Come essere felici insieme agli altri, qui e adesso: sta scritto in seconda di copertina di un libro che in quarta si definisce “prodigiosamente pop”: Filosofia della casa di Emanuele Coccia promette nel sottotitolo nientemeno che Lo spazio domestico e la felicità.

Subito viene da pensare a chi una casa non ce l’ha, eventualità aborrita dal filosofo che sì, arriva a vedere l’oscenità di una vita che coincida con lo spazio urbano, vita vulnerabile, esposta alla morte, sì, ma poi mette punto e comincia la sua esperienza di trenta traslochi nel mondo che lo hanno portato ad abitare case dalle più economiche alle meno. Il clochard resta muto e indietro, inizia il Gran Tour e tra camere e corridoi, cose di casa, bagni, spuntano armadi con dentro i vestiti grazie ai quali ci si porta addosso un po’ di casa quando si esce. Pagine per parlare di moda ma non c’è traccia di Leopardi, del Dialogo tra Moda e Morte, ma c’è citato Georg Simmel, colui che parlò di “stile di vita”, colui che avrebbe mostrato il vero progetto morale del capitalismo moderno, fare del denaro un liberatore, da strutture sociali ereditarie come ceto etnia o religione.

Anche qui, punto e a capo. Si cambia discorso, quindi si dà per buona l’affermazione da La Filosofia del denaro del buon Simmel, profezia non vera, oggi che il denaro non libera proprio nessuno, semmai schiavizza.
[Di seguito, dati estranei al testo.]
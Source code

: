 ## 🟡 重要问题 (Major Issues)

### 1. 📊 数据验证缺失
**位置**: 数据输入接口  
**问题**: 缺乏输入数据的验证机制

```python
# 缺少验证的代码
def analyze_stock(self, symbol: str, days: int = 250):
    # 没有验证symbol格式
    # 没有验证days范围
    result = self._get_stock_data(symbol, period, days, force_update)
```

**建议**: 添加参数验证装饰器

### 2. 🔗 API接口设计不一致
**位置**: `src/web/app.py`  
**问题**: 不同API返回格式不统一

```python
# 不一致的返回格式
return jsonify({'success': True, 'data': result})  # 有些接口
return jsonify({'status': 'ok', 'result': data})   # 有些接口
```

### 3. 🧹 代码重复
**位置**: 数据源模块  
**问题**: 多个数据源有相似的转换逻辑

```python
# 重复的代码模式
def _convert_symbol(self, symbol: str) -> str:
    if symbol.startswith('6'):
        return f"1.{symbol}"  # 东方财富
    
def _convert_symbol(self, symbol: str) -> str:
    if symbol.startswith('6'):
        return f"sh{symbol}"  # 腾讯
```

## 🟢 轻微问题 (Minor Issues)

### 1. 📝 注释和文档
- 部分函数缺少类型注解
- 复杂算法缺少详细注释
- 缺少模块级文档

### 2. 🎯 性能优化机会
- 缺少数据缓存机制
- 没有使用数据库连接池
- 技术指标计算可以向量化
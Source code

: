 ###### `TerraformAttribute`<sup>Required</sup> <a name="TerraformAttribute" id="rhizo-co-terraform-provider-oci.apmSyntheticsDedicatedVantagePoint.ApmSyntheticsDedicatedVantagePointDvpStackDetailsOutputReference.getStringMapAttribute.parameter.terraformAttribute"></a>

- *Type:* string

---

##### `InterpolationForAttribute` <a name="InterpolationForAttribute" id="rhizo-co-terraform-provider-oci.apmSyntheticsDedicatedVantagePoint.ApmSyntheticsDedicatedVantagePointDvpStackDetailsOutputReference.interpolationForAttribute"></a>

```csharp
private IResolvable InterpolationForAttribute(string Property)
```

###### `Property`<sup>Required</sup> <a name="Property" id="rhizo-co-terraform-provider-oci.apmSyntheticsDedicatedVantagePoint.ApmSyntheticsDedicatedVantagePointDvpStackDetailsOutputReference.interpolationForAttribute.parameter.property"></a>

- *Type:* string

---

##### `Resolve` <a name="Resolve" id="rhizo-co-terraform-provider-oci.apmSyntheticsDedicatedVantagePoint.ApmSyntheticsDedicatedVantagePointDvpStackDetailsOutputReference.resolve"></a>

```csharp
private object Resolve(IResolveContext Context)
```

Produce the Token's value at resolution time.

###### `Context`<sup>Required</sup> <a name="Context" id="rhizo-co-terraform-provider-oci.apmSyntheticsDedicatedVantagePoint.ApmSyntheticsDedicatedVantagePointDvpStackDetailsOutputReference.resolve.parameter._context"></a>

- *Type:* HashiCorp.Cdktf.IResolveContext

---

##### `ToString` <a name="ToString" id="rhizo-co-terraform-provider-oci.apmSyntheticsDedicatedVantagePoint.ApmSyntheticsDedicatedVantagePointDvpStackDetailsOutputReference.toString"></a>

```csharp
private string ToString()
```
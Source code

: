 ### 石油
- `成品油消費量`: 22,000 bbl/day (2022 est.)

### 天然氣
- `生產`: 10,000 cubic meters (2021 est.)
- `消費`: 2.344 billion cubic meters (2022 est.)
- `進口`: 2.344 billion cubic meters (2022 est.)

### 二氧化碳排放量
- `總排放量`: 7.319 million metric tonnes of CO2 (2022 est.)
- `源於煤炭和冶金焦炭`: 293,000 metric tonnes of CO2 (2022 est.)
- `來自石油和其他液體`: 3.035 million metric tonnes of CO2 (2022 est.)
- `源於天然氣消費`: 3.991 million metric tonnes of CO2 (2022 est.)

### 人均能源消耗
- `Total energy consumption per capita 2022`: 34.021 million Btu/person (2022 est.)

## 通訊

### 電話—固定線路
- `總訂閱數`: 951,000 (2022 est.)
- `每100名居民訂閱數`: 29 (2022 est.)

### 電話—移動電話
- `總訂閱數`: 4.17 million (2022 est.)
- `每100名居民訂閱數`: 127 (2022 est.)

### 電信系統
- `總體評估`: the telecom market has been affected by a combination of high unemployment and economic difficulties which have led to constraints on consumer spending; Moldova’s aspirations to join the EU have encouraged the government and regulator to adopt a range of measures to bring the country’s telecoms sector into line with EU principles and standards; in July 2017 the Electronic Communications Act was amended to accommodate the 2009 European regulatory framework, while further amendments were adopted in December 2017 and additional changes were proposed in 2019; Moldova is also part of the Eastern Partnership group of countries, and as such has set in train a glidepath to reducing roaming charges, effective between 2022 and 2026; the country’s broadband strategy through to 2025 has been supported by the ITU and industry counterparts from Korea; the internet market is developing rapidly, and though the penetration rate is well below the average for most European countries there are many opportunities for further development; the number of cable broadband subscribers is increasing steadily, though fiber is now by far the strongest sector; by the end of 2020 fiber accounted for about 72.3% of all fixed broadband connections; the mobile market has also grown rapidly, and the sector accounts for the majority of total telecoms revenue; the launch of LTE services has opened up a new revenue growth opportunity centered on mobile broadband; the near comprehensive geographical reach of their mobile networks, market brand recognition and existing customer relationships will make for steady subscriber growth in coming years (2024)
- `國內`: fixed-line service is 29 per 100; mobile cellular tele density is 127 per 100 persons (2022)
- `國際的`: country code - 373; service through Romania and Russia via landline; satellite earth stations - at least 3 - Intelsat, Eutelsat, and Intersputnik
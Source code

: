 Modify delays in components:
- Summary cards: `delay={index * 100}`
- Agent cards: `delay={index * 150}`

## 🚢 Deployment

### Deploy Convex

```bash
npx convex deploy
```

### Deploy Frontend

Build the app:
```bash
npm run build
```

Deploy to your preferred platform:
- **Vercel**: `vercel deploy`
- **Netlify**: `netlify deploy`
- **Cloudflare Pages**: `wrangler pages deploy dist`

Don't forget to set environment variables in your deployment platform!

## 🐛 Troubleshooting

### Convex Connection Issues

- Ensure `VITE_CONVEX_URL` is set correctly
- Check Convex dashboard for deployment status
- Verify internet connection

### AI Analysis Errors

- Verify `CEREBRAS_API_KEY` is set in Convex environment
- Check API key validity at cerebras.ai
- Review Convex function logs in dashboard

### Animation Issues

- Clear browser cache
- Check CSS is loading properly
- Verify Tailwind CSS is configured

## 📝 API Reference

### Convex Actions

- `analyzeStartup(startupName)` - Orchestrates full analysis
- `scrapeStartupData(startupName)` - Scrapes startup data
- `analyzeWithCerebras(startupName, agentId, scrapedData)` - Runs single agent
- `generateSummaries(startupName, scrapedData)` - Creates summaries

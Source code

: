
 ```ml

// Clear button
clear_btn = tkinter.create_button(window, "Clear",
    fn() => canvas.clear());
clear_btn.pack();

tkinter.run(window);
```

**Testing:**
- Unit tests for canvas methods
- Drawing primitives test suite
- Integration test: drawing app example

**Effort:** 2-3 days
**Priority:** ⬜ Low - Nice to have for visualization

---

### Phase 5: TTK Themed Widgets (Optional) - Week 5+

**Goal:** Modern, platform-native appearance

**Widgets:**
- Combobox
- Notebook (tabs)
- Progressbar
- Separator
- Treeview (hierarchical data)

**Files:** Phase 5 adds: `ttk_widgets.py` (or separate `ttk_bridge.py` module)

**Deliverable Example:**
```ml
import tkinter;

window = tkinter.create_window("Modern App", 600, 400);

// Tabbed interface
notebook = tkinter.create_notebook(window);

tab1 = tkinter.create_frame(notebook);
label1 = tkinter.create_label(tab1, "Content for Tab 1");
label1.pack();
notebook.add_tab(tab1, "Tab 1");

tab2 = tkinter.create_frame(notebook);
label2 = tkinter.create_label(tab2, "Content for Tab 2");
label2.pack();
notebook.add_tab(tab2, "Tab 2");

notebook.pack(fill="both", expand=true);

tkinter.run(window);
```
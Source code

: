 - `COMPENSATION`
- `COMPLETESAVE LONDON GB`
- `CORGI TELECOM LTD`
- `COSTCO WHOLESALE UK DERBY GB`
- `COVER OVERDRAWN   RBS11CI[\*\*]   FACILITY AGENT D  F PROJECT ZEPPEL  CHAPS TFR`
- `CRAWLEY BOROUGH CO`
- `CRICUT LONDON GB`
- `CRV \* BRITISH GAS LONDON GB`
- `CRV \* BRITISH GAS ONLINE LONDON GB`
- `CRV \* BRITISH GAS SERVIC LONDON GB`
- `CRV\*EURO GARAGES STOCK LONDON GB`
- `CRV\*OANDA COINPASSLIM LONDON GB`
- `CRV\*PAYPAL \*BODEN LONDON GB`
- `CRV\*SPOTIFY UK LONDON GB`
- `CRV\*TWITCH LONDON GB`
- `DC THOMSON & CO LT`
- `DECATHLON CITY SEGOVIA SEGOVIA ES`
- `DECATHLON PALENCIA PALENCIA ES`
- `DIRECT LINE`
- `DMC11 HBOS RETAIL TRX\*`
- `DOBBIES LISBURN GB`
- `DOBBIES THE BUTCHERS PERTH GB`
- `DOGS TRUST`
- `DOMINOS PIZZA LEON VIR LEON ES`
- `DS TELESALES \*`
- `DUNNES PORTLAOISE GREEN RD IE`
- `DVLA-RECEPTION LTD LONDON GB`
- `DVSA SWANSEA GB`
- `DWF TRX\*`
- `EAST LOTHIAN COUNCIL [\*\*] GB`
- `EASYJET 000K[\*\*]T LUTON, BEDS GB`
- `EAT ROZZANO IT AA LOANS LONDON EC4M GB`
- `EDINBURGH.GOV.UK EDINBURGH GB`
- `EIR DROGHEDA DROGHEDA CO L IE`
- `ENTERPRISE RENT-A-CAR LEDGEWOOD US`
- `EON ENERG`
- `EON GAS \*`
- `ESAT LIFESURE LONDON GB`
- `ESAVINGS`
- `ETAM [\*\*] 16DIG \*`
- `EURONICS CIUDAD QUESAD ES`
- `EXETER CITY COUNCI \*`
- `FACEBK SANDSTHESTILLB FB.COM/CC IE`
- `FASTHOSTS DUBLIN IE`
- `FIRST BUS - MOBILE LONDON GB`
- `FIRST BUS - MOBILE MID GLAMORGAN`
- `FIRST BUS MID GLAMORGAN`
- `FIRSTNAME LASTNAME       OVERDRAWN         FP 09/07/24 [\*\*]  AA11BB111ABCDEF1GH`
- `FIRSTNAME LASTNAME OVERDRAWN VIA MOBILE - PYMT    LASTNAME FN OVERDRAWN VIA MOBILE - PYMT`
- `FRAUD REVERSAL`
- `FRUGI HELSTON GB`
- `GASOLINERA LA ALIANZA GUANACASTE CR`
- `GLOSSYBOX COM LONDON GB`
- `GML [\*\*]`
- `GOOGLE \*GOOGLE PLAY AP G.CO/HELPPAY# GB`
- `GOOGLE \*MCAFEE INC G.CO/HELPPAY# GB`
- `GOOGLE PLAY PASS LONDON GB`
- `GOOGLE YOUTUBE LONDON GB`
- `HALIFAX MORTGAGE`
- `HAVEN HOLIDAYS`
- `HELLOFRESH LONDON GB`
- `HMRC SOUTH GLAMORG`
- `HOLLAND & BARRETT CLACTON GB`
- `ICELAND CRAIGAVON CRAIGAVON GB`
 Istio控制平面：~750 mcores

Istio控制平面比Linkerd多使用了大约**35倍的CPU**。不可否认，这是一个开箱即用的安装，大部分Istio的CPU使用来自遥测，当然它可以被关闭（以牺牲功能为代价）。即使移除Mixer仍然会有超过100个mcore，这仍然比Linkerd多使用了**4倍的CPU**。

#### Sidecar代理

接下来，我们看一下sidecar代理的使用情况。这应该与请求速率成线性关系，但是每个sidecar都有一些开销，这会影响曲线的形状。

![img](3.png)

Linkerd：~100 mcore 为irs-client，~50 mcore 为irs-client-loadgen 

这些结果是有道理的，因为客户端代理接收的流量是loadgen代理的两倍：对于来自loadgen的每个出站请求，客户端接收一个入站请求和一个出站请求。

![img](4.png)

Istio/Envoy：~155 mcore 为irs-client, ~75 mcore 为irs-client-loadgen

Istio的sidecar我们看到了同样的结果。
Quanto a liberare da ceto, etnia e religione, non ci siamo.

Da qui in poi ho letto il libro come un cagnetto che nelle passeggiate è subito avanti e poi indietro, così, avanti e indietro, al centro delle dodici voci per dire casa ho trovato pagine dedicate ai “Social media”.

Ben lontano da chi vede nella frequentazione della rete un horror vacui di fondo, vuoto che rimpingua chi della paura altrui ne fa affare per sé, l’autore guarda indietro e per un attimo vede il clochard rimasto sullo sfondo, e si chiede cosa sarebbe stato di noi se la pandemia anziché le città ci avesse reso inaccessibili le case. Lo vede, il clochard, ma prosegue tra le vie della rete per magnificarne le sorti.

Risale a Schiller, al gioco e all’arte, sfera intermedia quale casa della soggettività, e la costruzione del soggetto è oggi compito della tecnologia.

Ora che finzione e realtà non sono più contrapposte, i social media sono un romanzo “a cielo aperto”, tutti autori, lettori e personaggi: saltata la quarta parete. Le macchine, psicomimetiche o psicomorfe, allo sguardo di Coccia si fanno mezzi per una nuova “anima del mondo”, psiche collettiva di tanti soggetti e altrettanti personaggi.

Altra la mia esperienza, che suggerisce un punto di svista quasi come un refuso, aver scambiato il sangue cattivo degli uomini con l’anima del mondo.

Vero è che tutti fingono, ma nei ringraziamenti Emanuele Coccia è sincero: dà luce a Rosella Postorino per avergli insegnato a scrivere e a Maria Luisa Putti, per avergli rivelato i misteri della lingua italiana.